Input for this task.
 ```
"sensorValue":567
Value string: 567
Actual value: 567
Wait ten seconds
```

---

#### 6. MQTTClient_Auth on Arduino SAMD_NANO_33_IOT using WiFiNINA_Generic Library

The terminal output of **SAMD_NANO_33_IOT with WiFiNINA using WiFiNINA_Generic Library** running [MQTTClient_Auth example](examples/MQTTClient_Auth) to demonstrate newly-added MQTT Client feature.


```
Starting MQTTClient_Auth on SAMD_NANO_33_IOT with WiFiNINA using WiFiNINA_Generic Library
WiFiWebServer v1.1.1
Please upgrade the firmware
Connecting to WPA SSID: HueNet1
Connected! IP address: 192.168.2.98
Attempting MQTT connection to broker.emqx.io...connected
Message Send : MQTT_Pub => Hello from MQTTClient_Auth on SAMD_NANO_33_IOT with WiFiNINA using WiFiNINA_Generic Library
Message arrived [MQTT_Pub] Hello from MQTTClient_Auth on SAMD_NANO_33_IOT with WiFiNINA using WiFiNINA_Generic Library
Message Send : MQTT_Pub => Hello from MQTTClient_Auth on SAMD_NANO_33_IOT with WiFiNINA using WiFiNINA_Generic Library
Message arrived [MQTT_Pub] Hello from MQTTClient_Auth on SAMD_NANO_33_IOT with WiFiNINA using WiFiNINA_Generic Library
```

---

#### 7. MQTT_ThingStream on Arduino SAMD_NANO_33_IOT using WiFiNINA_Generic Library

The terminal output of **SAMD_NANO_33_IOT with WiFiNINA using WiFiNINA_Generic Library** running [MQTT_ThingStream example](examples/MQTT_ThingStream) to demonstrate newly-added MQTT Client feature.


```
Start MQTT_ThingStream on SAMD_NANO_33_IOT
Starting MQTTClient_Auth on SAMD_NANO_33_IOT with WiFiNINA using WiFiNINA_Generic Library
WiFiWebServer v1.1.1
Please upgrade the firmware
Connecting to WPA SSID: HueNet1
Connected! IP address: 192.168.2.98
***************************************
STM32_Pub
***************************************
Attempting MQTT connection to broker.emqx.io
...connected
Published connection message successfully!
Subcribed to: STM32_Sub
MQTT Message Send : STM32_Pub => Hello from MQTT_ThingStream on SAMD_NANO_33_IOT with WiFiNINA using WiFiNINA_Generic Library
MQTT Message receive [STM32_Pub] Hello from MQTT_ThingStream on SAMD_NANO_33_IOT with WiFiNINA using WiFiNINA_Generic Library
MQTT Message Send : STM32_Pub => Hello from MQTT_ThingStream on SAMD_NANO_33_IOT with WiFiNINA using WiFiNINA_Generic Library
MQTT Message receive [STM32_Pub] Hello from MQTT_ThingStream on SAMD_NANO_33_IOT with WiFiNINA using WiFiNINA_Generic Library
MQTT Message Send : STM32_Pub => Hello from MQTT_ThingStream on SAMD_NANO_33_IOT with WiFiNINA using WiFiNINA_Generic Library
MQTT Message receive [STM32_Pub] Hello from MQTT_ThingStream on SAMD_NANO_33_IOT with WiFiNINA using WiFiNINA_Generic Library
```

The task. Copy out every record again, letter for letter.

Finished task.
 ```
"sensorValue":567
Value string: 567
Actual value: 567
Wait ten seconds
```

---

#### 6. MQTTClient_Auth on Arduino SAMD_NANO_33_IOT using WiFiNINA_Generic Library

The terminal output of **SAMD_NANO_33_IOT with WiFiNINA using WiFiNINA_Generic Library** running [MQTTClient_Auth example](examples/MQTTClient_Auth) to demonstrate newly-added MQTT Client feature.


```
Starting MQTTClient_Auth on SAMD_NANO_33_IOT with WiFiNINA using WiFiNINA_Generic Library
WiFiWebServer v1.1.1
Please upgrade the firmware
Connecting to WPA SSID: HueNet1
Connected! IP address: 192.168.2.98
Attempting MQTT connection to broker.emqx.io...connected
Message Send : MQTT_Pub => Hello from MQTTClient_Auth on SAMD_NANO_33_IOT with WiFiNINA using WiFiNINA_Generic Library
Message arrived [MQTT_Pub] Hello from MQTTClient_Auth on SAMD_NANO_33_IOT with WiFiNINA using WiFiNINA_Generic Library
Message Send : MQTT_Pub => Hello from MQTTClient_Auth on SAMD_NANO_33_IOT with WiFiNINA using WiFiNINA_Generic Library
Message arrived [MQTT_Pub] Hello from MQTTClient_Auth on SAMD_NANO_33_IOT with WiFiNINA using WiFiNINA_Generic Library
```

---

#### 7. MQTT_ThingStream on Arduino SAMD_NANO_33_IOT using WiFiNINA_Generic Library

The terminal output of **SAMD_NANO_33_IOT with WiFiNINA using WiFiNINA_Generic Library** running [MQTT_ThingStream example](examples/MQTT_ThingStream) to demonstrate newly-added MQTT Client feature.


```
Start MQTT_ThingStream on SAMD_NANO_33_IOT
Starting MQTTClient_Auth on SAMD_NANO_33_IOT with WiFiNINA using WiFiNINA_Generic Library
WiFiWebServer v1.1.1
Please upgrade the firmware
Connecting to WPA SSID: HueNet1
Connected! IP address: 192.168.2.98
***************************************
STM32_Pub
***************************************
Attempting MQTT connection to broker.emqx.io
...connected
Published connection message successfully!
Subcribed to: STM32_Sub
MQTT Message Send : STM32_Pub => Hello from MQTT_ThingStream on SAMD_NANO_33_IOT with WiFiNINA using WiFiNINA_Generic Library
MQTT Message receive [STM32_Pub] Hello from MQTT_ThingStream on SAMD_NANO_33_IOT with WiFiNINA using WiFiNINA_Generic Library
MQTT Message Send : STM32_Pub => Hello from MQTT_ThingStream on SAMD_NANO_33_IOT with WiFiNINA using WiFiNINA_Generic Library
MQTT Message receive [STM32_Pub] Hello from MQTT_ThingStream on SAMD_NANO_33_IOT with WiFiNINA using WiFiNINA_Generic Library
MQTT Message Send : STM32_Pub => Hello from MQTT_ThingStream on SAMD_NANO_33_IOT with WiFiNINA using WiFiNINA_Generic Library
MQTT Message receive [STM32_Pub] Hello from MQTT_ThingStream on SAMD_NANO_33_IOT with WiFiNINA using WiFiNINA_Generic Library
```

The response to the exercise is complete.